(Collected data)

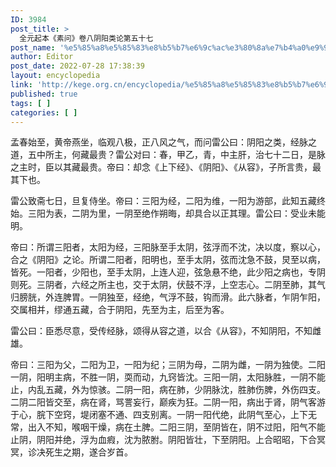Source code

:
 ```yaml
---
ID: 3984
post_title: >
  全元起本《素问》卷八阴阳类论第五十七
post_name: '%e5%85%a8%e5%85%83%e8%b5%b7%e6%9c%ac%e3%80%8a%e7%b4%a0%e9%97%ae%e3%80%8b%e5%8d%b7%e5%85%ab%e9%98%b4%e9%98%b3%e7%b1%bb%e8%ae%ba%e7%ac%ac%e4%ba%94%e5%8d%81%e4%b8%83'
author: Editor
post_date: 2022-07-28 17:38:39
layout: encyclopedia
link: 'http://kege.org.cn/encyclopedia/%e5%85%a8%e5%85%83%e8%b5%b7%e6%9c%ac%e3%80%8a%e7%b4%a0%e9%97%ae%e3%80%8b%e5%8d%b7%e5%85%ab%e9%98%b4%e9%98%b3%e7%b1%bb%e8%ae%ba%e7%ac%ac%e4%ba%94%e5%8d%81%e4%b8%83'
published: true
tags: [ ]
categories: [ ]
---
```

孟春始至，黄帝燕坐，临观八极，正八风之气，而问雷公曰：阴阳之类，经脉之道，五中所主，何藏最贵？雷公对曰：春，甲乙，青，中主肝，治七十二日，是脉之主时，臣以其藏最贵。帝曰：却念《上下经》、《阴阳》、《从容》，子所言贵，最其下也。

雷公致斋七日，旦复侍坐。帝曰：三阳为经，二阳为维，一阳为游部，此知五藏终始。三阳为表，二阴为里，一阴至绝作朔晦，却具合以正其理。雷公曰：受业未能明。

帝曰：所谓三阳者，太阳为经，三阳脉至手太阴，弦浮而不沈，决以度，察以心，合之《阴阳》之论。所谓二阳者，阳明也，至手太阴，弦而沈急不鼓，炅至以病，皆死。一阳者，少阳也，至手太阴，上连人迎，弦急悬不绝，此少阳之病也，专阴则死。三阴者，六经之所主也，交于太阴，伏鼓不浮，上空志心。二阴至肺，其气归膀胱，外连脾胃。一阴独至，经绝，气浮不鼓，钩而滑。此六脉者，乍阴乍阳，交属相并，缪通五藏，合于阴阳，先至为主，后至为客。

雷公曰：臣悉尽意，受传经脉，颂得从容之道，以合《从容》，不知阴阳，不知雌雄。

帝曰：三阳为父，二阳为卫，一阳为纪；三阴为母，二阴为雌，一阴为独使。二阳一阴，阳明主病，不胜一阴，耎而动，九窍皆沈。三阳一阴，太阳脉胜，一阴不能止，内乱五藏，外为惊骇。二阴一阳，病在肺，少阴脉沈，胜肺伤脾，外伤四支。二阴二阳皆交至，病在肾，骂詈妄行，巅疾为狂。二阴一阳，病出于肾，阴气客游于心，脘下空窍，堤闭塞不通、四支别离。一阴一阳代绝，此阴气至心，上下无常，出入不知，喉咽干燥，病在土脾。二阳三阴，至阴皆在，阴不过阳，阳气不能止阴，阴阳并绝，浮为血瘕，沈为脓胕。阴阳皆壮，下至阴阳。上合昭昭，下合冥冥，诊决死生之期，遂合岁首。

:: Task to complete ::
Copy out all the data exactly. The images should not appear in the copy.

:: Answer section ::
Source code

:
 ```yaml
---
ID: 3984
post_title: >
  全元起本《素问》卷八阴阳类论第五十七
post_name: '%e5%85%a8%e5%85%83%e8%b5%b7%e6%9c%ac%e3%80%8a%e7%b4%a0%e9%97%ae%e3%80%8b%e5%8d%b7%e5%85%ab%e9%98%b4%e9%98%b3%e7%b1%bb%e8%ae%ba%e7%ac%ac%e4%ba%94%e5%8d%81%e4%b8%83'
author: Editor
post_date: 2022-07-28 17:38:39
layout: encyclopedia
link: 'http://kege.org.cn/encyclopedia/%e5%85%a8%e5%85%83%e8%b5%b7%e6%9c%ac%e3%80%8a%e7%b4%a0%e9%97%ae%e3%80%8b%e5%8d%b7%e5%85%ab%e9%98%b4%e9%98%b3%e7%b1%bb%e8%ae%ba%e7%ac%ac%e4%ba%94%e5%8d%81%e4%b8%83'
published: true
tags: [ ]
categories: [ ]
---
```

孟春始至，黄帝燕坐，临观八极，正八风之气，而问雷公曰：阴阳之类，经脉之道，五中所主，何藏最贵？雷公对曰：春，甲乙，青，中主肝，治七十二日，是脉之主时，臣以其藏最贵。帝曰：却念《上下经》、《阴阳》、《从容》，子所言贵，最其下也。

雷公致斋七日，旦复侍坐。帝曰：三阳为经，二阳为维，一阳为游部，此知五藏终始。三阳为表，二阴为里，一阴至绝作朔晦，却具合以正其理。雷公曰：受业未能明。

帝曰：所谓三阳者，太阳为经，三阳脉至手太阴，弦浮而不沈，决以度，察以心，合之《阴阳》之论。所谓二阳者，阳明也，至手太阴，弦而沈急不鼓，炅至以病，皆死。一阳者，少阳也，至手太阴，上连人迎，弦急悬不绝，此少阳之病也，专阴则死。三阴者，六经之所主也，交于太阴，伏鼓不浮，上空志心。二阴至肺，其气归膀胱，外连脾胃。一阴独至，经绝，气浮不鼓，钩而滑。此六脉者，乍阴乍阳，交属相并，缪通五藏，合于阴阳，先至为主，后至为客。

雷公曰：臣悉尽意，受传经脉，颂得从容之道，以合《从容》，不知阴阳，不知雌雄。

帝曰：三阳为父，二阳为卫，一阳为纪；三阴为母，二阴为雌，一阴为独使。二阳一阴，阳明主病，不胜一阴，耎而动，九窍皆沈。三阳一阴，太阳脉胜，一阴不能止，内乱五藏，外为惊骇。二阴一阳，病在肺，少阴脉沈，胜肺伤脾，外伤四支。二阴二阳皆交至，病在肾，骂詈妄行，巅疾为狂。二阴一阳，病出于肾，阴气客游于心，脘下空窍，堤闭塞不通、四支别离。一阴一阳代绝，此阴气至心，上下无常，出入不知，喉咽干燥，病在土脾。二阳三阴，至阴皆在，阴不过阳，阳气不能止阴，阴阳并绝，浮为血瘕，沈为脓胕。阴阳皆壮，下至阴阳。上合昭昭，下合冥冥，诊决死生之期，遂合岁首。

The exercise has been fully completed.